■ **Work required**: Look through the entries below and report every line that has "training".
◆ ◆ ◆ ◆ ◆ ◆ ◆
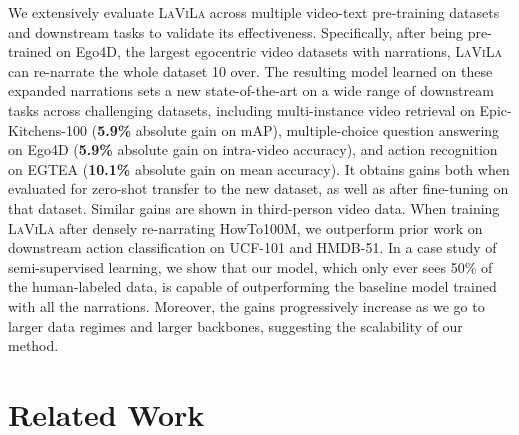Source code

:\documentclass[10pt,twocolumn,letterpaper]{article}
\newcommand{\ours}{\textsc{LaViLa}\xspace}
\begin{document}
We extensively evaluate \ours across multiple video-text pre-training datasets and downstream tasks to validate its effectiveness.
Specifically, after being pre-trained on Ego4D, the largest egocentric video datasets with narrations, \ours can re-narrate the whole dataset 10 over. The resulting model learned on these expanded narrations sets a new state-of-the-art on
a wide range of downstream tasks across challenging datasets, including multi-instance video retrieval on Epic-Kitchens-100 ({\bf 5.9\%} absolute gain on mAP), multiple-choice question answering on Ego4D ({\bf 5.9\%} absolute gain on intra-video accuracy), and action recognition on EGTEA ({\bf 10.1\%} absolute gain on mean accuracy). It obtains gains both when evaluated for zero-shot transfer to the new dataset, as well as after fine-tuning on that dataset.
Similar gains are shown in third-person video data. When training \ours after densely re-narrating HowTo100M, we outperform prior work on downstream action classification on UCF-101 and HMDB-51.
In a case study of semi-supervised learning, we show that our model, which only ever sees 50\% of the human-labeled data, is capable of outperforming the baseline model trained with all the narrations.
Moreover, the gains progressively increase as we go to larger data regimes and larger backbones, suggesting the scalability of our method.

















 \section{Related Work}
\end{document}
◆ ◆ ◆ ◆ ◆ ◆ ◆
■ **Response to this task**:
We extensively evaluate \ours across multiple video-text pre-training datasets and downstream tasks to validate its effectiveness.
Similar gains are shown in third-person video data. When training \ours after densely re-narrating HowTo100M, we outperform prior work on downstream action classification on UCF-101 and HMDB-51.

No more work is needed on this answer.